Thoughts on the ragamuffin gospel and the God of Grace

Good morning faithful and dedicated blog reader. I write to you from my living room in a quiet house in Kansas City. Yes, a quiet house. My kids are at their grandparents' house, my wife is on a plane to Colorado as I write (and I go tomorrow, praise Jesus), and I am rained out of work today thanks to a 90 minute shot of moisture yesterday. In other words, I am bringing you a special morning edition of my thoughts. This might be especially bad, but whatever, you're reading it and you're stuck with me. Besides, if you endured my Appalachian is HOT HOT HOT post, and my rants about Mac Powell and Jeremy Camp - you are good to go here.

After dropping Ashley off at the airport this morning, I braved the rush-hour traffic in North Kansas City to head to my favorite little coffee joint: Starbucks. . . . .at the Plaza. . . .so quaint. Amidst the sea of high class business-formal and business-casual apparel wearing corporate job holding Lemmings, I found myself in a nice, comfy chair with an Americano and a scone (can I be serious? I had a scone for breakfast? So manly. . .), my bible and my book, the Ragamuffin Gospel. This was a rare moment for me - time to read, think, and relax. Those times of sipping coffee and reading grow very few and far between as your kids grow (as any parent can attest to). So for just over 100 minutes, I read.

The Ragamuffin Gospel is quickly becoming a landmark book in my life. I was skepticle of this book in the past, mostly because I saw that the foward was by Michael W. Smith. Could this book simply be a fad, or perhaps a fashionable Christian book that most Middle-class suburban dwelling American Christians should read? After all, that's what I marry with Michael W. Smith in my mind.
I'm not here to rip on him, that's just where my mind goes when I see his name: a worship concert full of 40-somethings with pleated slacks, polo shirts, cell phone clips on their belts, and homes in the 'burbs. I am wicked to the core - but I'm right and you know it.

I am only 3 full chapters into the book - scarcely 72 pages - and it has shattered my expectations, and has began to refine my view of Christ. This isn't a "live better lives in 10 steps" book, but it's altering my foundation of faith - returning me to the Christ full of unconditional love and grace; reminding me that the gospel is for the broken and beat up. Brennan Manning has placed me front and center in the Gospel story and his words cut to the heart.

My background has always been the "good guy" - the Christian kid - the church goer - the do gooder, etc. I have, for much of my life, lived the way that "good" people do - not like "those sinners". And I've served the church. And I've gone on missions trips. And I've gone to the inner city. And I've led youth group (and learned to play acoustic guitar like every other Christian guy has at some point). And I've learned how to say the "right things" in the right way. And along the way somewhere, I have a tendency to lose sight of the grace of God.

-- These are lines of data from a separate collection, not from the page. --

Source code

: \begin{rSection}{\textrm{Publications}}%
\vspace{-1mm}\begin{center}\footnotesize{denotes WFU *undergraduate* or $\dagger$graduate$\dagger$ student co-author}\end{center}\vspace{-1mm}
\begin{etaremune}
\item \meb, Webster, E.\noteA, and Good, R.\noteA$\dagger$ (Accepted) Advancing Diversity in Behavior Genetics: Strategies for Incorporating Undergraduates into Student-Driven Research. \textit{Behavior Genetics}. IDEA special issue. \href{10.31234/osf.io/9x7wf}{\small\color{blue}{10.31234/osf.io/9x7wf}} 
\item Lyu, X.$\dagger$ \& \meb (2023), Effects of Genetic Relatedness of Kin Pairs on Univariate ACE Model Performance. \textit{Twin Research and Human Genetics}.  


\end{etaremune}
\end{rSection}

"God is love" or so the Bible says. But if I am honest with myself, I live believing that God is love IF I do the right stuff, say the right stuff, serve more, act better. It's a flawed perception of Jesus, and I'm finding myself again confronted with the simple and pure message of the Gospel: Jesus loves me, exactly as I am, and I can do nothing to change that love. Manning writes:

"The danger with our good works, spiritual investments, and all the rest of it is that we can construct a picture of ourselves in which we situate our self-worth. Complacency then replaces sheer delight in God's unconditional love. Our doing becomes the very undoing of the ragamuffin gospel."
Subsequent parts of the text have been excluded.